Gun control: Good guys v/s bad guys


Just yesterday my brother-in-law made a valid point. There is so much protection given to children here in the United States of America (USA). There are guards stationed near schools during opening and closing hours to guide traffic so that students can safely pass. All vehicles have to stop when there is a school bus ahead boarding children. School bus drivers can even give you a ticket if you break a traffic rule. This is scenario one.

And then you have the Newtown shooting massacre that killed 20 children. Scenario two.

So why is so much being done to protect children and then when it comes to guns, there seems to be a sense of oversight?

Some may say that protecting children and gun control are two separate issues. Agreed. But in the case of Sandy Hook they aren’t. A guy had a gun. He used it. Children died. Wouldn’t those children still be alive today if that guy did not have access to a gun? Of course they would be.

The question is as much about protecting children, as it is about allowing (or not) the common man to own a gun. In this case, the Newtown shooting is an example of what a gun can do.

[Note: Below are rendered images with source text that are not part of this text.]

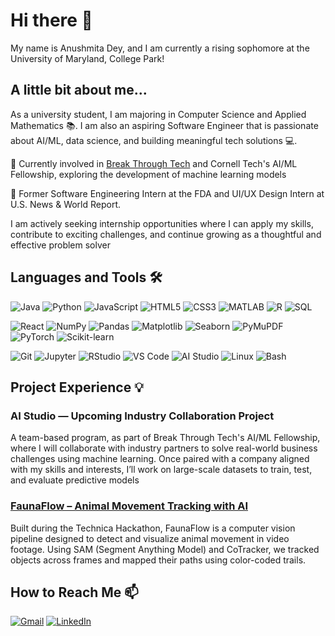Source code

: # Hi there 👋 
My name is Anushmita Dey, and I am currently a rising sophomore at the University of Maryland, College Park!


## A little bit about me...
As a university student, I am majoring in Computer Science and Applied Mathematics 📚. 
I am also an aspiring Software Engineer that is passionate about AI/ML, data science, and building meaningful tech solutions 💻.

  📍 Currently involved in [Break Through Tech](https://www.breakthroughtech.org/programs/the-ai-program/) and Cornell Tech's AI/ML Fellowship, exploring the development of machine learning models
  
  📍 Former Software Engineering Intern at the FDA and UI/UX Design Intern at U.S. News & World Report.
  
I am actively seeking internship opportunities where I can apply my skills, contribute to exciting challenges, and continue growing as a thoughtful and effective problem solver

## Languages and Tools 🛠️

![Java](https://img.shields.io/badge/Java-ED8B00?style=for-the-badge&logo=java&logoColor=white)
![Python](https://img.shields.io/badge/Python-3776AB?style=for-the-badge&logo=python&logoColor=white)
![JavaScript](https://img.shields.io/badge/JavaScript-F7DF1E?style=for-the-badge&logo=javascript&logoColor=black)
![HTML5](https://img.shields.io/badge/HTML-E34F26?style=for-the-badge&logo=html5&logoColor=white)
![CSS3](https://img.shields.io/badge/CSS-1572B6?style=for-the-badge&logo=css3&logoColor=white)
![MATLAB](https://img.shields.io/badge/MATLAB-0076A8?style=for-the-badge&logo=mathworks&logoColor=white)
![R](https://img.shields.io/badge/R-276DC3?style=for-the-badge&logo=r&logoColor=white)
![SQL](https://img.shields.io/badge/SQL-4479A1?style=for-the-badge&logo=postgresql&logoColor=white)

![React](https://img.shields.io/badge/React-20232A?style=for-the-badge&logo=react&logoColor=61DAFB)
![NumPy](https://img.shields.io/badge/NumPy-013243?style=for-the-badge&logo=numpy&logoColor=white)
![Pandas](https://img.shields.io/badge/Pandas-150458?style=for-the-badge&logo=pandas&logoColor=white)
![Matplotlib](https://img.shields.io/badge/Matplotlib-11557C?style=for-the-badge&logo=matplotlib&logoColor=white)
![Seaborn](https://img.shields.io/badge/Seaborn-3776AB?style=for-the-badge&logo=python&logoColor=white)
![PyMuPDF](https://img.shields.io/badge/PyMuPDF-003B71?style=for-the-badge&logo=python&logoColor=white)
![PyTorch](https://img.shields.io/badge/PyTorch-EE4C2C?style=for-the-badge&logo=pytorch&logoColor=white)
![Scikit-learn](https://img.shields.io/badge/Scikit--learn-F7931E?style=for-the-badge&logo=scikitlearn&logoColor=white)

![Git](https://img.shields.io/badge/Git-F05032?style=for-the-badge&logo=git&logoColor=white)
![Jupyter](https://img.shields.io/badge/Jupyter-F37626?style=for-the-badge&logo=jupyter&logoColor=white)
![RStudio](https://img.shields.io/badge/RStudio-75AADB?style=for-the-badge&logo=rstudio&logoColor=white)
![VS Code](https://img.shields.io/badge/VS%20Code-007ACC?style=for-the-badge&logo=visualstudiocode&logoColor=white)
![AI Studio](https://img.shields.io/badge/AI%20Studio-0078D7?style=for-the-badge&logo=microsoft&logoColor=white)
![Linux](https://img.shields.io/badge/Linux-FCC624?style=for-the-badge&logo=linux&logoColor=black)
![Bash](https://img.shields.io/badge/Bash-4EAA25?style=for-the-badge&logo=gnubash&logoColor=white)

## Project Experience 💡
### AI Studio — Upcoming Industry Collaboration Project
A team-based program, as part of Break Through Tech's AI/ML Fellowship, where I will collaborate with industry partners to solve real-world business challenges using machine learning. Once paired with a company aligned with my skills and interests, I’ll work on large-scale datasets to train, test, and evaluate predictive models

###  [FaunaFlow – Animal Movement Tracking with AI](https://devpost.com/software/faunaflow-building-animal-observer-via-point-tracking)
Built during the Technica Hackathon, FaunaFlow is a computer vision pipeline designed to detect and visualize animal movement in video footage. Using SAM (Segment Anything Model) and CoTracker, we tracked objects across frames and mapped their paths using color-coded trails.

## How to Reach Me 📫
[![Gmail](https://img.shields.io/badge/Gmail-D14836?style=for-the-badge&logo=gmail&logoColor=white)](mailto:anushmita.sky@gmail.com)
[![LinkedIn](https://img.shields.io/badge/LinkedIn-0A66C2?style=for-the-badge&logo=linkedin&logoColor=white)](https://www.linkedin.com/in/anushmita-dey/)




<!--
**anushmita06/anushmita06** is a ✨ _special_ ✨ repository because its `README.md` (this file) appears on your GitHub profile.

We all know that the gun topic is a political one. There has been a lot of back and forth on the availability of guns, high-end ammunition, so on and so forth. So far there hasn’t been any clear and outright stand coming out of the annals of power about whether one should be allowed to have guns or not. Any question in this regard almost always refers to the National Rifle Association (NRA). Mayor of New York City, Michael Bloomberg, said in an interview to TIME, “The NRA is only powerful if you and I let them be powerful.” This is where this issue takes on political colours. And we know there isn’t going to be a clear-cut solution any time soon.

No let us for a moment support guns. So that young guy walks into Sandy Hook Elementary with a gun. Then the principal pulls out her gun (let us assume she had one) and shoots down the guy, preventing the death of any of the students or teachers at the school. Well, it all sounds perfect on paper and in hindsight. But a gun for a gun isn’t the answer. The question should be whether Adam Lanza (or his mother, who was the license-holder) should have even had that gun in the first place.

There have been several supporters of gun ownership who have vociferously spoken about this. Most notably is radio host Alex Jones who appeared on CNN’s Piers Morgan Tonight. Jones said that the law that allows possession of firearms is to protect the American people from “tyrannical government and street thugs.” It’s a dangerous argument.

Here’s what I believe. A life lived in fear is not a life well-lived at all. It may sound philosophical, idealistic, call it what you may. What is the point of walking around in a shopping mall with a gun in your purse? Are you genuinely interested in buying new clothes or are you on the lookout for a predator with a gun who might go on a shooting spree?

There are good guys and there are bad guys. We cannot allow the possession of firearms in the hope that the good guys will get the bad guys. We cannot allow the usage of guns with the argument that the good guys are only protecting themselves. For every bad guy that’s killed, ten good guys have to die. That’s the way war works. And we cannot always be in war. It needs to stop some time. And that time is now.

The good guys will have to learn to live without guns, with the hope that the bad guys learn too.  And then they are no longer bad.